### DATA RECORDS ###

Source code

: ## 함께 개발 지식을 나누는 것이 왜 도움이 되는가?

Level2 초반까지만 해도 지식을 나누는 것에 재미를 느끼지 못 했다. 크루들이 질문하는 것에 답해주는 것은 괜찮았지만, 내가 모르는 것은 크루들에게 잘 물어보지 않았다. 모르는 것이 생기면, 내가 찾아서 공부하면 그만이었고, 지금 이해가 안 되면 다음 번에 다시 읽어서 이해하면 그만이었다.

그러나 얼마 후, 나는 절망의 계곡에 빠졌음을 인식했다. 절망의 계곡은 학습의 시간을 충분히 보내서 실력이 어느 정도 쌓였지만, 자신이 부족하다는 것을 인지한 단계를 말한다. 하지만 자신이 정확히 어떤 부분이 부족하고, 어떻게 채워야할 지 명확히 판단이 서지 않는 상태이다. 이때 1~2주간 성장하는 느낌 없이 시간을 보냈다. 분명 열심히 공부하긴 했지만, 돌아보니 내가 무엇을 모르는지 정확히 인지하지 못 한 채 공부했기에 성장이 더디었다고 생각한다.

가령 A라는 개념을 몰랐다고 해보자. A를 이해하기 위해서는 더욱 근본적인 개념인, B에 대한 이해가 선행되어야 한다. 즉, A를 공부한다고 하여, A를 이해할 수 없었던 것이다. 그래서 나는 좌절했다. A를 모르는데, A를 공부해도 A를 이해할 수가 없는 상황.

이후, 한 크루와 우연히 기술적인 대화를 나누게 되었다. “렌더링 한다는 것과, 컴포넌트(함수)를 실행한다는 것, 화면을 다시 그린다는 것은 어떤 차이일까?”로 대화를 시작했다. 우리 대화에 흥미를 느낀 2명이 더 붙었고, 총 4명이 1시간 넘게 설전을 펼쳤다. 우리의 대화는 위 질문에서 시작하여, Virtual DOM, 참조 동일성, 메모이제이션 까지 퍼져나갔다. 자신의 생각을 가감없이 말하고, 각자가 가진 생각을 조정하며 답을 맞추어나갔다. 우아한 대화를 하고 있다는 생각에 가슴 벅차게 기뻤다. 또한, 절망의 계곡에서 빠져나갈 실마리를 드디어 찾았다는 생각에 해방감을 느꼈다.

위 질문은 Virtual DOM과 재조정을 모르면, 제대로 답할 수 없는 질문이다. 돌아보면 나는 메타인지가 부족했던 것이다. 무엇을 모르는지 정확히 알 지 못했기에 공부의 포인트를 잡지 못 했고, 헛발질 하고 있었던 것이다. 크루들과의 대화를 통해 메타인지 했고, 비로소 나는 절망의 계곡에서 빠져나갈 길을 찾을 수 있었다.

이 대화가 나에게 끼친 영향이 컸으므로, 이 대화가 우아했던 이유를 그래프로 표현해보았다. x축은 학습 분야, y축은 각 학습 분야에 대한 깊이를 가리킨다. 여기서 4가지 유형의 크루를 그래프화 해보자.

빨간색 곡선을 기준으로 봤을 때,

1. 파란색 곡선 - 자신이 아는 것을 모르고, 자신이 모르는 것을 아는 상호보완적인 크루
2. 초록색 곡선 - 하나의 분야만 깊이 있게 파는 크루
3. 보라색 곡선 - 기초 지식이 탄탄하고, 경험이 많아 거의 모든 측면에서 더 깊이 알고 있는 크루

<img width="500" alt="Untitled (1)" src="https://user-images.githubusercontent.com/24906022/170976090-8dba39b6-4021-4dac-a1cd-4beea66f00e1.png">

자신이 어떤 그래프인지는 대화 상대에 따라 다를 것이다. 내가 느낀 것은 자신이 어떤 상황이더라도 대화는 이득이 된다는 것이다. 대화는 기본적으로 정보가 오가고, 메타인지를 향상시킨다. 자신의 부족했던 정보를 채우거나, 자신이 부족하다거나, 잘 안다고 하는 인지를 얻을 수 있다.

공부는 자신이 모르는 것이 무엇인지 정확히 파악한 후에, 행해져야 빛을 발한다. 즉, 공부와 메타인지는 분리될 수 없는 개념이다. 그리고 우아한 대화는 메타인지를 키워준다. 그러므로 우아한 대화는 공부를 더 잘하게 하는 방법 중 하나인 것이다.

###

**BRIEF**
The records above need to be transcribed in full. Keep every character unchanged.

**EXPECTED ANSWER**
Source code

: ## 함께 개발 지식을 나누는 것이 왜 도움이 되는가?

Level2 초반까지만 해도 지식을 나누는 것에 재미를 느끼지 못 했다. 크루들이 질문하는 것에 답해주는 것은 괜찮았지만, 내가 모르는 것은 크루들에게 잘 물어보지 않았다. 모르는 것이 생기면, 내가 찾아서 공부하면 그만이었고, 지금 이해가 안 되면 다음 번에 다시 읽어서 이해하면 그만이었다.

그러나 얼마 후, 나는 절망의 계곡에 빠졌음을 인식했다. 절망의 계곡은 학습의 시간을 충분히 보내서 실력이 어느 정도 쌓였지만, 자신이 부족하다는 것을 인지한 단계를 말한다. 하지만 자신이 정확히 어떤 부분이 부족하고, 어떻게 채워야할 지 명확히 판단이 서지 않는 상태이다. 이때 1~2주간 성장하는 느낌 없이 시간을 보냈다. 분명 열심히 공부하긴 했지만, 돌아보니 내가 무엇을 모르는지 정확히 인지하지 못 한 채 공부했기에 성장이 더디었다고 생각한다.

가령 A라는 개념을 몰랐다고 해보자. A를 이해하기 위해서는 더욱 근본적인 개념인, B에 대한 이해가 선행되어야 한다. 즉, A를 공부한다고 하여, A를 이해할 수 없었던 것이다. 그래서 나는 좌절했다. A를 모르는데, A를 공부해도 A를 이해할 수가 없는 상황.

이후, 한 크루와 우연히 기술적인 대화를 나누게 되었다. “렌더링 한다는 것과, 컴포넌트(함수)를 실행한다는 것, 화면을 다시 그린다는 것은 어떤 차이일까?”로 대화를 시작했다. 우리 대화에 흥미를 느낀 2명이 더 붙었고, 총 4명이 1시간 넘게 설전을 펼쳤다. 우리의 대화는 위 질문에서 시작하여, Virtual DOM, 참조 동일성, 메모이제이션 까지 퍼져나갔다. 자신의 생각을 가감없이 말하고, 각자가 가진 생각을 조정하며 답을 맞추어나갔다. 우아한 대화를 하고 있다는 생각에 가슴 벅차게 기뻤다. 또한, 절망의 계곡에서 빠져나갈 실마리를 드디어 찾았다는 생각에 해방감을 느꼈다.

위 질문은 Virtual DOM과 재조정을 모르면, 제대로 답할 수 없는 질문이다. 돌아보면 나는 메타인지가 부족했던 것이다. 무엇을 모르는지 정확히 알 지 못했기에 공부의 포인트를 잡지 못 했고, 헛발질 하고 있었던 것이다. 크루들과의 대화를 통해 메타인지 했고, 비로소 나는 절망의 계곡에서 빠져나갈 길을 찾을 수 있었다.

이 대화가 나에게 끼친 영향이 컸으므로, 이 대화가 우아했던 이유를 그래프로 표현해보았다. x축은 학습 분야, y축은 각 학습 분야에 대한 깊이를 가리킨다. 여기서 4가지 유형의 크루를 그래프화 해보자.

빨간색 곡선을 기준으로 봤을 때,

1. 파란색 곡선 - 자신이 아는 것을 모르고, 자신이 모르는 것을 아는 상호보완적인 크루
2. 초록색 곡선 - 하나의 분야만 깊이 있게 파는 크루
3. 보라색 곡선 - 기초 지식이 탄탄하고, 경험이 많아 거의 모든 측면에서 더 깊이 알고 있는 크루

<img width="500" alt="Untitled (1)" src="https://user-images.githubusercontent.com/24906022/170976090-8dba39b6-4021-4dac-a1cd-4beea66f00e1.png">

자신이 어떤 그래프인지는 대화 상대에 따라 다를 것이다. 내가 느낀 것은 자신이 어떤 상황이더라도 대화는 이득이 된다는 것이다. 대화는 기본적으로 정보가 오가고, 메타인지를 향상시킨다. 자신의 부족했던 정보를 채우거나, 자신이 부족하다거나, 잘 안다고 하는 인지를 얻을 수 있다.

공부는 자신이 모르는 것이 무엇인지 정확히 파악한 후에, 행해져야 빛을 발한다. 즉, 공부와 메타인지는 분리될 수 없는 개념이다. 그리고 우아한 대화는 메타인지를 키워준다. 그러므로 우아한 대화는 공부를 더 잘하게 하는 방법 중 하나인 것이다.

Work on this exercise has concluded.